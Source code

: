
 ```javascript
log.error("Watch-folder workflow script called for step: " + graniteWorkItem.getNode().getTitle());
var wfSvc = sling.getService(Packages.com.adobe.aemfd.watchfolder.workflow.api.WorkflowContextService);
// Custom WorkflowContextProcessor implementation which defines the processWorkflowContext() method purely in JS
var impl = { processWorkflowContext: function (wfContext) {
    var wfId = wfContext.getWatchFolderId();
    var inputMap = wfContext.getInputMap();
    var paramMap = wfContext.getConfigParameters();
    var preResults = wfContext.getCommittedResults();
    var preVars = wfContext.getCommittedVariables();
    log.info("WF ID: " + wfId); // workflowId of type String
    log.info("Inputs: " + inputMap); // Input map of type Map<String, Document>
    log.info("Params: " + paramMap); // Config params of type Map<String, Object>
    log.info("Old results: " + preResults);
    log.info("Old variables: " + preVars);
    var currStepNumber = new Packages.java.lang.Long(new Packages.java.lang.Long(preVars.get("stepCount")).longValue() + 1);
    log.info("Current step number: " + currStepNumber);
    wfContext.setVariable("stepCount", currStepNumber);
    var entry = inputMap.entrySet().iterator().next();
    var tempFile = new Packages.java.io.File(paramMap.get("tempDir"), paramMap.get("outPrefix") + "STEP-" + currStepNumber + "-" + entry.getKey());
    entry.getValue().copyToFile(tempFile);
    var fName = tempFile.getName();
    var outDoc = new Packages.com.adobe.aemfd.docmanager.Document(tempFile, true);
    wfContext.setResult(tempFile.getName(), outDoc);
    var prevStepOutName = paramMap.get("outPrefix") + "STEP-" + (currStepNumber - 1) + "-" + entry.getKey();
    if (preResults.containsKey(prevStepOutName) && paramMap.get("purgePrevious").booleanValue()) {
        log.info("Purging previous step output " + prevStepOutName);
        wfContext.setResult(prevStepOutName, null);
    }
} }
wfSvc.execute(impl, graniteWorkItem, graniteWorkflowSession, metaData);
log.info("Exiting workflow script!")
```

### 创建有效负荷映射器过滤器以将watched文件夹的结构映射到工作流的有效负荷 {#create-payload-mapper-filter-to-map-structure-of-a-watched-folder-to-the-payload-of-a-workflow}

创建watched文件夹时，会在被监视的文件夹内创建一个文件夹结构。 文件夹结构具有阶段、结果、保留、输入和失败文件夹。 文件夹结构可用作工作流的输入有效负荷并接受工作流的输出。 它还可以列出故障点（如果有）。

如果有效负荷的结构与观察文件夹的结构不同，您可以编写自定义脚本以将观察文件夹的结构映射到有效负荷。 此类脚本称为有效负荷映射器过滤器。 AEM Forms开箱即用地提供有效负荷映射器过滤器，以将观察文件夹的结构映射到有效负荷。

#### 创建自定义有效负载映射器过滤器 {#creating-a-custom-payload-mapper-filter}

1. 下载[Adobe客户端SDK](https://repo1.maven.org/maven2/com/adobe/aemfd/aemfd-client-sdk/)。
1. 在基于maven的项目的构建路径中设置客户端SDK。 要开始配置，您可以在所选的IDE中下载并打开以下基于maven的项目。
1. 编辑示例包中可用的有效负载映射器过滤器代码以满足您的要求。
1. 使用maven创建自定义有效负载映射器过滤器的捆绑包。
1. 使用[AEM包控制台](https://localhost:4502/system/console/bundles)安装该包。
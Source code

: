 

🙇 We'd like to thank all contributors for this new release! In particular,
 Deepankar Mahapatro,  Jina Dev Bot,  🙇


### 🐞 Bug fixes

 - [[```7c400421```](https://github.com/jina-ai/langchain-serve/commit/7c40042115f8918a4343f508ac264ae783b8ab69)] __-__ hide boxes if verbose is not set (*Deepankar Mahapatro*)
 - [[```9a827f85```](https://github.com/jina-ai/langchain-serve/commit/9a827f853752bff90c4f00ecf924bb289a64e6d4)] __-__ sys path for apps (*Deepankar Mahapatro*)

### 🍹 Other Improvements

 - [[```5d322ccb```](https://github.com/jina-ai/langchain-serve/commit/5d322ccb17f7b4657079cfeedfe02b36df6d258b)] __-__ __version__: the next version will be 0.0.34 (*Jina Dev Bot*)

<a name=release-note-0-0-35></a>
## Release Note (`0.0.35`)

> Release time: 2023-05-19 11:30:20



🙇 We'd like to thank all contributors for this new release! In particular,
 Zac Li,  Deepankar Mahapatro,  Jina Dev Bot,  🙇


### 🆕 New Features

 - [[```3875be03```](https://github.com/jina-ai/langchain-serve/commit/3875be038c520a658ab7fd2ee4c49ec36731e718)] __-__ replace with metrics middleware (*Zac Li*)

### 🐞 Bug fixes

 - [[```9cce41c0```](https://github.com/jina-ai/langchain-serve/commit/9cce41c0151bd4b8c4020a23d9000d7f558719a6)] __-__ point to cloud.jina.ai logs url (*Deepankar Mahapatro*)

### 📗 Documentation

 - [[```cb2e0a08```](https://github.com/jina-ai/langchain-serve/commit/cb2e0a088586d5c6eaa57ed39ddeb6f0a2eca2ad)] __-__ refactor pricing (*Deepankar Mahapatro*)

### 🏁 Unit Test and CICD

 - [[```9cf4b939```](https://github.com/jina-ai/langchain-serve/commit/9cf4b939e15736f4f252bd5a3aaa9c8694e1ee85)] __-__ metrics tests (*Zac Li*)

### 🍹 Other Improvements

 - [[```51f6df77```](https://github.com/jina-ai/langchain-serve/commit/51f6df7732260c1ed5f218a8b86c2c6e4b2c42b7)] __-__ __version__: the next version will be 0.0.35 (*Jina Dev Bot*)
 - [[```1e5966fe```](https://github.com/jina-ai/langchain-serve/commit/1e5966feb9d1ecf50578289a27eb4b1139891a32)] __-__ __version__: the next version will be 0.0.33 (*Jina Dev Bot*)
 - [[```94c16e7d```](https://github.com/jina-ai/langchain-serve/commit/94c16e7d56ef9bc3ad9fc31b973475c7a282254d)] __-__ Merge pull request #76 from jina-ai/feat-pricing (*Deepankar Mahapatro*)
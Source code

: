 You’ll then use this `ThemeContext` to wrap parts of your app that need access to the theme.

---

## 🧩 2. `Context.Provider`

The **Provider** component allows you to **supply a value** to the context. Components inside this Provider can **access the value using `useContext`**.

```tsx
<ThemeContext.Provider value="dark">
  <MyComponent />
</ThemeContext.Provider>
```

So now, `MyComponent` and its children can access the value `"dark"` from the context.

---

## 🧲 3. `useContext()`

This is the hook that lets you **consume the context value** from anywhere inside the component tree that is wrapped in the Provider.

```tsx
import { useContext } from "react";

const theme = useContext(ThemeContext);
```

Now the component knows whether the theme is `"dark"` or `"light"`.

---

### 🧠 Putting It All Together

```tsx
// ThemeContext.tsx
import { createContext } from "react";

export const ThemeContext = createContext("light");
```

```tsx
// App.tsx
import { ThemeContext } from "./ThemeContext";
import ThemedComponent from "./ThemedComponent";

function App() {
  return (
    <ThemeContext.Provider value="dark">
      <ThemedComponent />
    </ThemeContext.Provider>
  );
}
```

++++++++++++++++++++

What you should do -
When a line above contains the string "preVars", copy that line.

Exercise result -
    var preVars = wfContext.getCommittedVariables();
    log.info("Old variables: " + preVars);
    var currStepNumber = new Packages.java.lang.Long(new Packages.java.lang.Long(preVars.get("stepCount")).longValue() + 1);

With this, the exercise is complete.